Radial Line Fourier Descriptor for Historical Handwritten Text Representation
This addresses the challenge of information retrieval in historical documents for archivists and researchers, though it is incremental as it builds on existing feature descriptor methods.
The paper tackles the problem of word spotting in degraded historical handwritten manuscripts by introducing a Radial Line Fourier (RLF) descriptor, which achieves efficient representation with a 32-dimensional feature vector and is evaluated on standard datasets.

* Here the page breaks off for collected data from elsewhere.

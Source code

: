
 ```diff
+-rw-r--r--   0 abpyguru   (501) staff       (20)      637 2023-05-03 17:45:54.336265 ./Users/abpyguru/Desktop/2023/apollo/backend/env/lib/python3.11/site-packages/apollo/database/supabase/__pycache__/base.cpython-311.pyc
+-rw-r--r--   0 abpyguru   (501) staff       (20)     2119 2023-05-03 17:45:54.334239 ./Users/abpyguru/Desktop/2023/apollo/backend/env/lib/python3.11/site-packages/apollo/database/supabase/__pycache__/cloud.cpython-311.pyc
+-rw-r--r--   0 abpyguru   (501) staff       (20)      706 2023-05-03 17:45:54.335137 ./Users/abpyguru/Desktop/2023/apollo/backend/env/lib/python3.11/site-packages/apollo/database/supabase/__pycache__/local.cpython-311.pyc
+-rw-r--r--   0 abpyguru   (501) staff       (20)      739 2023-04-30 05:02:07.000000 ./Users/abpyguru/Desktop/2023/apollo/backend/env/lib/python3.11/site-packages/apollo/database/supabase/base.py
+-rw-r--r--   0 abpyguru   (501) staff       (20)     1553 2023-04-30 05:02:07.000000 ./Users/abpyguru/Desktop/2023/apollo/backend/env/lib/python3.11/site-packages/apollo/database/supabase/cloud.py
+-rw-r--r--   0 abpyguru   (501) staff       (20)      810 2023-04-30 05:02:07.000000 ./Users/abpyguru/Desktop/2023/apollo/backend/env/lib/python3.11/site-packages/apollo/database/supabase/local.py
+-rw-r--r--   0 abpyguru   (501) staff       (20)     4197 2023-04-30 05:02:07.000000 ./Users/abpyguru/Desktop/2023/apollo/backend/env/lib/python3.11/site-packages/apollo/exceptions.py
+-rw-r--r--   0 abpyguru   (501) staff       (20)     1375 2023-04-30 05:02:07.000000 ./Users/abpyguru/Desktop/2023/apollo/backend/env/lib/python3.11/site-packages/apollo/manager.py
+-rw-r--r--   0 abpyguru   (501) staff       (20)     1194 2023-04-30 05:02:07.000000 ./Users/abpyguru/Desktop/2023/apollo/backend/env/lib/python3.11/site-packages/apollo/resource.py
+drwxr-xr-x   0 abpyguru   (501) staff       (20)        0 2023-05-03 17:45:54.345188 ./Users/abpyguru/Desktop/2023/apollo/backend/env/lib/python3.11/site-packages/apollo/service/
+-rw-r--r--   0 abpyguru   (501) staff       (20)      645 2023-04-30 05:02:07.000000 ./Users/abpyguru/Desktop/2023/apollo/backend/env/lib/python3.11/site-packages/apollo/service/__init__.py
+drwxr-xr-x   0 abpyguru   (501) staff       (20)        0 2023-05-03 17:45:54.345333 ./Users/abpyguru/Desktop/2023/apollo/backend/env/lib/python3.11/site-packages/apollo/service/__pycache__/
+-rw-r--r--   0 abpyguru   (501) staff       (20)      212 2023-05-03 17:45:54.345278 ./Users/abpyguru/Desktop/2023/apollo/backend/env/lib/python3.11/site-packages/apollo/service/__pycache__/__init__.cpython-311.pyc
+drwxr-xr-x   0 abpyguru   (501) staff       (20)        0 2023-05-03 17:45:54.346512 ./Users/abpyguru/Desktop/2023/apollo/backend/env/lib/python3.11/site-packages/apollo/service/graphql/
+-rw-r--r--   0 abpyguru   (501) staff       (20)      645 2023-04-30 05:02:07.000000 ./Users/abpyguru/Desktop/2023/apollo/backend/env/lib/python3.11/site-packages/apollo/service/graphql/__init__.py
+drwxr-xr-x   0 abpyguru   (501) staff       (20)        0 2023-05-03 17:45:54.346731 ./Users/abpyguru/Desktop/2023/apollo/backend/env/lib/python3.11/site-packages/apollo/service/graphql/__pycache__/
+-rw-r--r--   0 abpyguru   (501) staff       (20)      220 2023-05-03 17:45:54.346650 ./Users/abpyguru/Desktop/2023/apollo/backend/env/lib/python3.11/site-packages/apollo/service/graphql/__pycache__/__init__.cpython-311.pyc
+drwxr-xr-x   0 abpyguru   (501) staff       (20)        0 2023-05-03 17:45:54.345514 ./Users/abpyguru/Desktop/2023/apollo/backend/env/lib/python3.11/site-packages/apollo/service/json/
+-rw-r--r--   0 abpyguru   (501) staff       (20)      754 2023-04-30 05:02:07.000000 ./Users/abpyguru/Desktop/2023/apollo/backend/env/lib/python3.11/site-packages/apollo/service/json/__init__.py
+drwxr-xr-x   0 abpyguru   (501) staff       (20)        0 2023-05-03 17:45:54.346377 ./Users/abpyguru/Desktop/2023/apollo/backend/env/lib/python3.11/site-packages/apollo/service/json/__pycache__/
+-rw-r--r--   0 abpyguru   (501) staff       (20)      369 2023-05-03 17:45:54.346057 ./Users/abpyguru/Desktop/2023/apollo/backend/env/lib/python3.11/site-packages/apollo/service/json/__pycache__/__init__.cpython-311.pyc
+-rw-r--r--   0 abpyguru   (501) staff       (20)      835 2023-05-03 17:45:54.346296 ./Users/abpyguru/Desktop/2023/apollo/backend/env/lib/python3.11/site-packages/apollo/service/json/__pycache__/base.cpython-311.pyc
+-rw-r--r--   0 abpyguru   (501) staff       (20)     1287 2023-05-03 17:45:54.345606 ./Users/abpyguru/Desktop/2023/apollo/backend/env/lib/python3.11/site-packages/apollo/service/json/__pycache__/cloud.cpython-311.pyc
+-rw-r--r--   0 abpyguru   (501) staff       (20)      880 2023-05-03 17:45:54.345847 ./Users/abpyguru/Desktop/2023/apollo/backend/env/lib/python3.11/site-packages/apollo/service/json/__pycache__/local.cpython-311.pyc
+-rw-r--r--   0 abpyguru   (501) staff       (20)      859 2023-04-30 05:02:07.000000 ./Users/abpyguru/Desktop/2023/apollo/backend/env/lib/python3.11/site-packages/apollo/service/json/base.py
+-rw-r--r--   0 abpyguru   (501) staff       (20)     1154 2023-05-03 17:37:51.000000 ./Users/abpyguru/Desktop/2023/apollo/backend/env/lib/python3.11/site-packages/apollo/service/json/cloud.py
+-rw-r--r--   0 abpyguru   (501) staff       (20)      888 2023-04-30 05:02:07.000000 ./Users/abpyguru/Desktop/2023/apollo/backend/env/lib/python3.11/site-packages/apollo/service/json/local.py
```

Automatic recognition of historical handwritten manuscripts is a daunting task due to paper degradation over time. Recognition-free retrieval or word spotting is popularly used for information retrieval and digitization of the historical handwritten documents. However, the performance of word spotting algorithms depends heavily on feature detection and representation methods. Although there exist popular feature descriptors such as Scale Invariant Feature Transform (SIFT) and Speeded Up Robust Features (SURF), the invariant properties of these descriptors amplify the noise in the degraded document images, rendering them more sensitive to noise and complex characteristics of historical manuscripts. Therefore, an efficient and relaxed feature descriptor is required as handwritten words across different documents are indeed similar, but not identical. This paper introduces a Radial Line Fourier (RLF) descriptor for handwritten word representation, with a short feature vector of 32 dimensions. A segmentation-free and training-free handwritten word spotting method is studied herein that relies on the proposed RLF descriptor, takes into account different keypoint representations and uses a simple preconditioner-based feature matching algorithm. The effectiveness of the RLF descriptor for segmentation-free handwritten word spotting is empirically evaluated on well-known historical handwritten datasets using standard evaluation measures.